Computation and Language 2021-06-03 v1 Artificial Intelligence Machine Learning

Abstract

Partial-label learning (PLL) generally focuses on inducing a noise-tolerant multi-class classifier by training on overly-annotated samples, each of which is annotated with a set of labels, but only one is the valid label. A basic promise of existing PLL solutions is that there are sufficient partial-label (PL) samples for training. However, it is more common than not to have just few PL samples at hand when dealing with new tasks. Furthermore, existing few-shot learning algorithms assume precise labels of the support set; as such, irrelevant labels may seriously mislead the meta-learner and thus lead to a compromised performance. How to enable PLL under a few-shot learning setting is an important problem, but not yet well studied.
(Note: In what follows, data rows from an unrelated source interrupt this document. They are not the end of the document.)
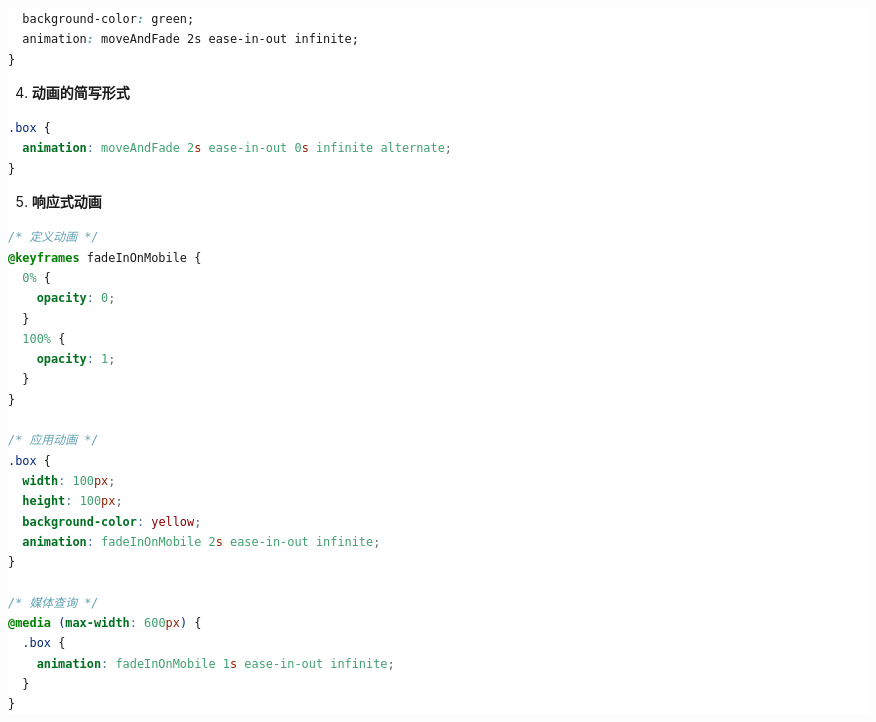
 ```css
  background-color: green;
  animation: moveAndFade 2s ease-in-out infinite;
}
```

4. **动画的简写形式**

```css
.box {
  animation: moveAndFade 2s ease-in-out 0s infinite alternate;
}
```

5. **响应式动画**

```css
/* 定义动画 */
@keyframes fadeInOnMobile {
  0% {
    opacity: 0;
  }
  100% {
    opacity: 1;
  }
}

/* 应用动画 */
.box {
  width: 100px;
  height: 100px;
  background-color: yellow;
  animation: fadeInOnMobile 2s ease-in-out infinite;
}

/* 媒体查询 */
@media (max-width: 600px) {
  .box {
    animation: fadeInOnMobile 1s ease-in-out infinite;
  }
}
```

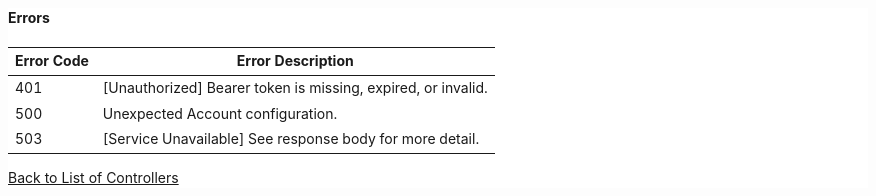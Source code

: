 #### Errors

| Error Code | Error Description |
|------------|-------------------|
| 401 | [Unauthorized] Bearer token is missing, expired, or invalid. |
| 500 | Unexpected Account configuration. |
| 503 | [Service Unavailable] See response body for more detail. |



[Back to List of Controllers](#list_of_controllers)



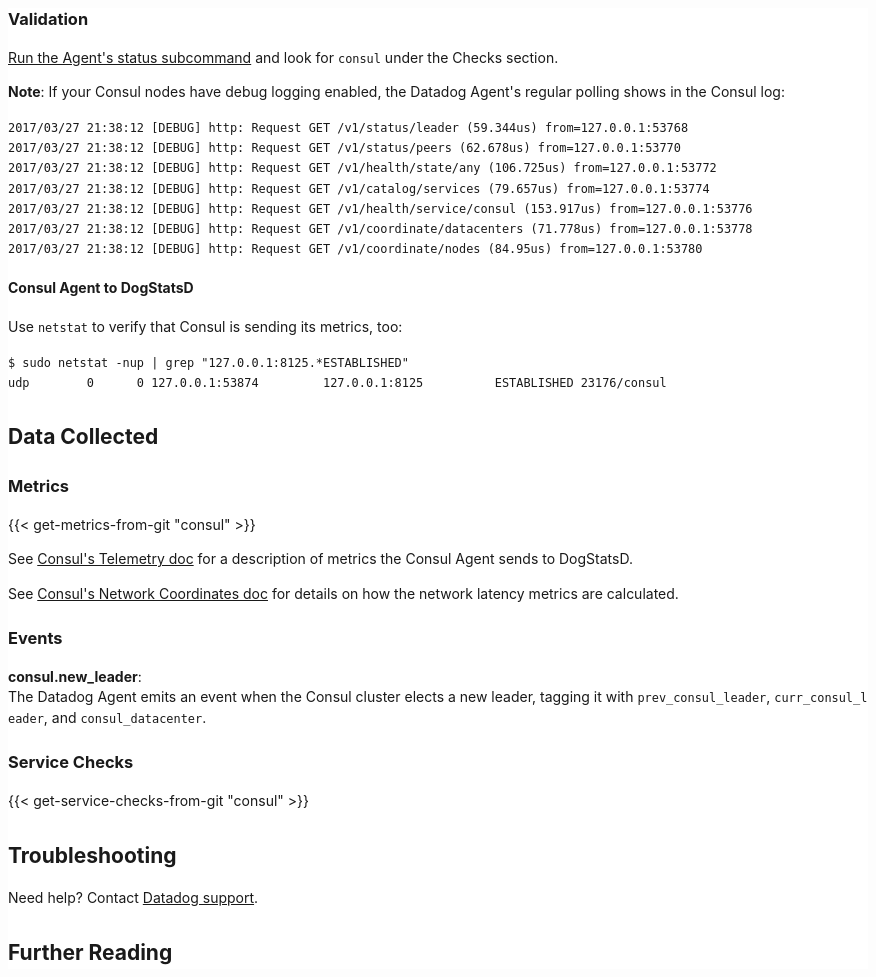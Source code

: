 ### Validation

[Run the Agent's status subcommand][3] and look for `consul` under the Checks section.

**Note**: If your Consul nodes have debug logging enabled, the Datadog Agent's regular polling shows in the Consul log:

```text
2017/03/27 21:38:12 [DEBUG] http: Request GET /v1/status/leader (59.344us) from=127.0.0.1:53768
2017/03/27 21:38:12 [DEBUG] http: Request GET /v1/status/peers (62.678us) from=127.0.0.1:53770
2017/03/27 21:38:12 [DEBUG] http: Request GET /v1/health/state/any (106.725us) from=127.0.0.1:53772
2017/03/27 21:38:12 [DEBUG] http: Request GET /v1/catalog/services (79.657us) from=127.0.0.1:53774
2017/03/27 21:38:12 [DEBUG] http: Request GET /v1/health/service/consul (153.917us) from=127.0.0.1:53776
2017/03/27 21:38:12 [DEBUG] http: Request GET /v1/coordinate/datacenters (71.778us) from=127.0.0.1:53778
2017/03/27 21:38:12 [DEBUG] http: Request GET /v1/coordinate/nodes (84.95us) from=127.0.0.1:53780
```

#### Consul Agent to DogStatsD

Use `netstat` to verify that Consul is sending its metrics, too:

```shell
$ sudo netstat -nup | grep "127.0.0.1:8125.*ESTABLISHED"
udp        0      0 127.0.0.1:53874         127.0.0.1:8125          ESTABLISHED 23176/consul
```

## Data Collected

### Metrics
{{< get-metrics-from-git "consul" >}}


See [Consul's Telemetry doc][4] for a description of metrics the Consul Agent sends to DogStatsD.

See [Consul's Network Coordinates doc][5] for details on how the network latency metrics are calculated.

### Events

**consul.new_leader**:<br>
The Datadog Agent emits an event when the Consul cluster elects a new leader, tagging it with `prev_consul_leader`, `curr_consul_leader`, and `consul_datacenter`.

### Service Checks
{{< get-service-checks-from-git "consul" >}}


## Troubleshooting

Need help? Contact [Datadog support][6].

## Further Reading


[1]: https://docs.datadoghq.com/ja/agent/guide/agent-configuration-files/#agent-configuration-directory
[2]: https://github.com/DataDog/integrations-core/blob/master/consul/datadog_checks/consul/data/conf.yaml.example
[3]: https://docs.datadoghq.com/ja/agent/guide/agent-commands/#start-stop-and-restart-the-agent
[4]: https://www.consul.io/docs/agent/options#telemetry-prometheus_retention_time
[5]: https://docs.datadoghq.com/ja/developers/dogstatsd/
[6]: https://docs.datadoghq.com/ja/agent/guide/agent-configuration-files/
[1]: https://docs.datadoghq.com/ja/agent/kubernetes/integrations/
[2]: https://docs.datadoghq.com/ja/agent/kubernetes/log/
[1]: https://raw.githubusercontent.com/DataDog/integrations-core/master/consul/images/consul-dash.png
[2]: https://app.datadoghq.com/account/settings/agent/latest
[3]: https://docs.datadoghq.com/ja/agent/guide/agent-commands/#agent-status-and-information
[4]: https://www.consul.io/docs/agent/telemetry.html
[5]: https://www.consul.io/docs/internals/coordinates.html
[6]: https://docs.datadoghq.com/ja/help/
[7]: https://docs.datadoghq.com/ja/integrations/guide/hcp-consul
[8]: https://www.datadoghq.com/blog/monitor-consul-health-and-performance-with-datadog
[9]: https://engineering.datadoghq.com/consul-at-datadog
[10]: https://www.datadoghq.com/blog/consul-metrics/
[11]: https://www.datadoghq.com/blog/consul-monitoring-tools/
[12]: https://www.datadoghq.com/blog/consul-datadog/
[13]: https://www.datadoghq.com/blog/monitor-consul-with-datadog-npm/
In this paper, we introduce an approach called FsPLL (Few-shot PLL). FsPLL first performs adaptive distance metric learning by an embedding network and rectifying prototypes on the tasks previously encountered. Next, it calculates the prototype of each class of a new task in the embedding network. An unseen example can then be classified via its distance to each prototype. Experimental results on widely-used few-shot datasets (Omniglot and miniImageNet) demonstrate that our FsPLL can achieve a superior performance than the state-of-the-art methods across different settings, and it needs fewer samples for quickly adapting to new tasks.

Keywords

Cite

@article{arxiv.2106.00984,
  title  = {Few-Shot Partial-Label Learning},
  author = {Yunfeng Zhao and Guoxian Yu and Lei Liu and Zhongmin Yan and Lizhen Cui and Carlotta Domeniconi},
  journal= {arXiv preprint arXiv:2106.00984},
  year   = {2021}
}

Comments

Accepted by International Joint Conference on Artificial Intelligence (IJCAI2021)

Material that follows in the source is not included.